How would I solve the following trig problem.
$\cos^5x = \frac{1}{16} \left( 10 \cos x + 5 \cos 3x + \cos 5x \right)$
I am not sure what to really I know it involves the sum and difference identity but I know not what to do.
How would I solve the following trig problem.
$\cos^5x = \frac{1}{16} \left( 10 \cos x + 5 \cos 3x + \cos 5x \right)$
I am not sure what to really I know it involves the sum and difference identity but I know not what to do.
Taking you at your word that you know (or can derive)
$\cos 3x = 4\cos^3x-3\cos x$
$\cos 5x = 16\cos^5 x-20\cos^3 x+5\cos x$
all you have to do then is substitute these equalities into $(1/16)(10\cos x + 5\cos 3x + \cos 5x)$ and you'll find that it's equal to $\cos^5x$.

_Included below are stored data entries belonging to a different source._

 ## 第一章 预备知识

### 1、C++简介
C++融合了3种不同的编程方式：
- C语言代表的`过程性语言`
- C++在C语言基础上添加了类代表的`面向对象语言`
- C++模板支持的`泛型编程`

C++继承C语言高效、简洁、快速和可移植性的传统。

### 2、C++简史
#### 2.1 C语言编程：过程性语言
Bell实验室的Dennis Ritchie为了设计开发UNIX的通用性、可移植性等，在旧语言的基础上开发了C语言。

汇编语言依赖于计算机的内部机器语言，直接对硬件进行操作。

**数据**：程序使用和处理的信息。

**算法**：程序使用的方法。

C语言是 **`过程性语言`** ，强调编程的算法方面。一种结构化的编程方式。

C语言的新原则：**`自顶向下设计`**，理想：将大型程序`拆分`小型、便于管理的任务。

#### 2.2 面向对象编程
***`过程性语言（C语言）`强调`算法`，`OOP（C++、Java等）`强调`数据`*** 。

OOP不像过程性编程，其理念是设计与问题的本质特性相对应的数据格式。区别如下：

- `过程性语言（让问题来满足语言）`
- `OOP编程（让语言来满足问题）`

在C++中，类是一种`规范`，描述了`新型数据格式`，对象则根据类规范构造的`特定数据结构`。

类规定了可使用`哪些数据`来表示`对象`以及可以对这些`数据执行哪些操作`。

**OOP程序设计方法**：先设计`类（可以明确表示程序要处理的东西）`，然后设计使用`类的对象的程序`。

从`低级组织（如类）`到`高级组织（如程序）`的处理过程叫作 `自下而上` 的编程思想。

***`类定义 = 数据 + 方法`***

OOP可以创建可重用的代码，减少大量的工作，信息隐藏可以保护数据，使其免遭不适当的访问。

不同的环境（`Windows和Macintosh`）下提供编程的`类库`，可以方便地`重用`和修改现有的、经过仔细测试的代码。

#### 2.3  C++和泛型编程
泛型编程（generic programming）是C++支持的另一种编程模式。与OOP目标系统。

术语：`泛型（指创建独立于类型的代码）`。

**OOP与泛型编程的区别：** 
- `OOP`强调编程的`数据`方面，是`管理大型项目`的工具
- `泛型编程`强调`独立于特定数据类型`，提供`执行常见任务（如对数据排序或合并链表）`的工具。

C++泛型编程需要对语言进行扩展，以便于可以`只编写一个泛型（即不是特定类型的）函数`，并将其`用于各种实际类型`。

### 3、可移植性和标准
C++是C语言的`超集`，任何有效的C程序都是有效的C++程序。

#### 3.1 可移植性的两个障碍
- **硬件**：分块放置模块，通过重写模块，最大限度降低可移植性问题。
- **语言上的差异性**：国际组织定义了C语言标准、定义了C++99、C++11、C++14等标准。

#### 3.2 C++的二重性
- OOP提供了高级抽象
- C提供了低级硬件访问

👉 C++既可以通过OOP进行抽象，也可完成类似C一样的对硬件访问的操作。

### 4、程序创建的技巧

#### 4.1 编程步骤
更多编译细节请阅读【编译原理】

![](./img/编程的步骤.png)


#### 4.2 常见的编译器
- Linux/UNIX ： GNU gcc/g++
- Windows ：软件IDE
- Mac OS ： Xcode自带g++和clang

$\require{cancel} \frac1{16} [ 5(\cos 3x+\cos x)+\cos 5x+5\cos x ]\\ =\frac1{16}[10\cos x \cos 2x+ \cos 5x +5 \cos x]\\ =\frac1{16} [5\cos x(2\cos 2x+1)+\cos 5x]\\ =\frac1{16} [5\cos x(2(2\cos^2 x-1)+1)+\cos 5x]\\ =\frac1{16} [5\cos x(4\cos^2 x-1)+\cos 5x]\\ =\frac1{16} [5\cos x(4\cos^2 x-1)+\cos 5x]\\ =\frac1{16} [20\cos^3 x-5\cos x+\cos 5x]\\ =\frac1{16} [20\cos^3 x-5\cos x+\cos 5x]\\ =\frac1{16} [\cancel{20\cos^3 x}\cancel{-5\cos x}+16\cos^5 x\cancel{-20\cos^3 x}+\cancel{5\cos x}]\\ =\frac1{16} (16\cos^5 x)\\=\cos^5 x$
Applying the same approach as that of this,
let $A\cos5x+B\cos3x+C\cos x=\cos^5x$
As $\cos 3x = 4\cos^3x-3\cos x$ and $\cos 5x = 16\cos^5 x-20\cos^3 x+5\cos x$
$A(16\cos^5 x-20\cos^3 x+5\cos x) + B( 4\cos^3x-3\cos x)+ C\cos x=\cos^5x$
Comparing the coefficients of different powers of cosx,
5th power=>16A=1=>$A=\frac{1}{16}$ ,
3rd power=>-20A+4B=0=>B=5A=$\frac{5}{16}$ and
1st power=>5A-3B+C=0=>C=3B-5A$=3\cdot\frac{5}{16}-5\cdot\frac{1}{16}=\frac{5}{8}$
Alternatively, observe that the 3rd power of $\cos x$ is absent in the given expression.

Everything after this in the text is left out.